Data supplied ::
:::

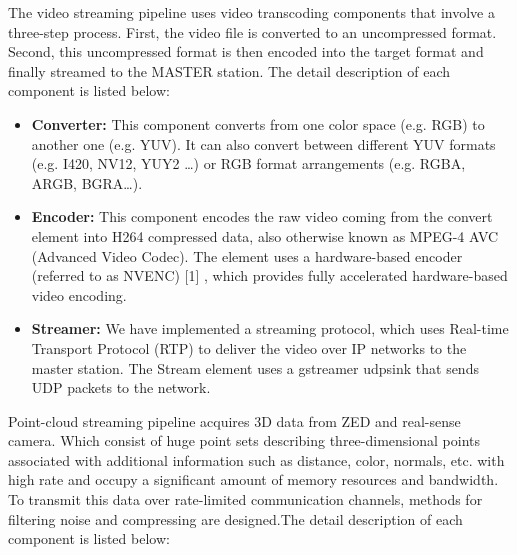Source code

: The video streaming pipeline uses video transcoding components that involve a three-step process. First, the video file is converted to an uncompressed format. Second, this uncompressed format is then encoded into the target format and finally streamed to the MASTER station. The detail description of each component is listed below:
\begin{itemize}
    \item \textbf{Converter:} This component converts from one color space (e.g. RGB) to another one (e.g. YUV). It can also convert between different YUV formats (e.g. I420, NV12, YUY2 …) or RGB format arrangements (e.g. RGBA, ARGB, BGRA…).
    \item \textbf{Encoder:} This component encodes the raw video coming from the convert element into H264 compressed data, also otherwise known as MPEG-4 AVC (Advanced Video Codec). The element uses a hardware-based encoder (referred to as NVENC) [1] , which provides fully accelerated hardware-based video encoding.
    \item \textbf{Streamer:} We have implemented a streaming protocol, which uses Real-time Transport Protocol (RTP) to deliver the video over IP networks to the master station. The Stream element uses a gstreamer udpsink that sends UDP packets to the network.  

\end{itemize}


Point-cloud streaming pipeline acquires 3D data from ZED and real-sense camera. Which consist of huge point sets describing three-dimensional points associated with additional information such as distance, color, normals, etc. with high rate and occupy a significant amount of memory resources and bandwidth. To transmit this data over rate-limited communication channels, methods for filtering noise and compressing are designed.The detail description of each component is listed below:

:::

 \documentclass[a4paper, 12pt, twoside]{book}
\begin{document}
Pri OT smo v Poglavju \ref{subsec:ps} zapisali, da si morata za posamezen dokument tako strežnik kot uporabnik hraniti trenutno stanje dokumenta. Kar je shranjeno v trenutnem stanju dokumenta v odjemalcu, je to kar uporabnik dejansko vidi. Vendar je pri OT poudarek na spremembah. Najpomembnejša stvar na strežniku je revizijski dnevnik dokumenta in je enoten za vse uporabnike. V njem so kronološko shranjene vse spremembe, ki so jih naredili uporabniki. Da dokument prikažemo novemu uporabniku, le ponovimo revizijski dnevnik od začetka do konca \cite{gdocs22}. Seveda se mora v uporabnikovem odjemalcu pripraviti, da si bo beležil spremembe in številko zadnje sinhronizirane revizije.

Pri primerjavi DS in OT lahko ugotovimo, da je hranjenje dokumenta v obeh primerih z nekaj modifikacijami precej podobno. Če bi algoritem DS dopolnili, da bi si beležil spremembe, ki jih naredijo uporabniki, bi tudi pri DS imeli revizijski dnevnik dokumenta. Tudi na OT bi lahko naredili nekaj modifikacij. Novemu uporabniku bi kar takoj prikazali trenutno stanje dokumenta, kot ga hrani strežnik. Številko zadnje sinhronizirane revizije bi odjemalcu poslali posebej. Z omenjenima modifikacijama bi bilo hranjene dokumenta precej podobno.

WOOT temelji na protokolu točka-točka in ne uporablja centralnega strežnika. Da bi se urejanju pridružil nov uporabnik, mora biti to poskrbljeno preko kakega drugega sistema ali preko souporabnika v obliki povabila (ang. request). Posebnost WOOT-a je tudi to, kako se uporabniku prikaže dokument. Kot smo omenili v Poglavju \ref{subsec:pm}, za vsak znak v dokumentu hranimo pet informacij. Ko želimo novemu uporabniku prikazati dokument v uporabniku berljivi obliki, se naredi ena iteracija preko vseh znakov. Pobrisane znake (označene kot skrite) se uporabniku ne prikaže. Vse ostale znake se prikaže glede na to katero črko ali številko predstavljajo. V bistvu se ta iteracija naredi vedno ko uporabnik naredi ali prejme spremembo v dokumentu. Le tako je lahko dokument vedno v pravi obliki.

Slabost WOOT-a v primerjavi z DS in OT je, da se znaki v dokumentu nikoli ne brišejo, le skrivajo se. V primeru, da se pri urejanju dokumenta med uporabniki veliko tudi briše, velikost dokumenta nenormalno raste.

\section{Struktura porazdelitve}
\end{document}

:::

Exercise description :: From the records above, return each line where "that" occurs.

Answer to the problem ::
: The video streaming pipeline uses video transcoding components that involve a three-step process. First, the video file is converted to an uncompressed format. Second, this uncompressed format is then encoded into the target format and finally streamed to the MASTER station. The detail description of each component is listed below:
    \item \textbf{Streamer:} We have implemented a streaming protocol, which uses Real-time Transport Protocol (RTP) to deliver the video over IP networks to the master station. The Stream element uses a gstreamer udpsink that sends UDP packets to the network.  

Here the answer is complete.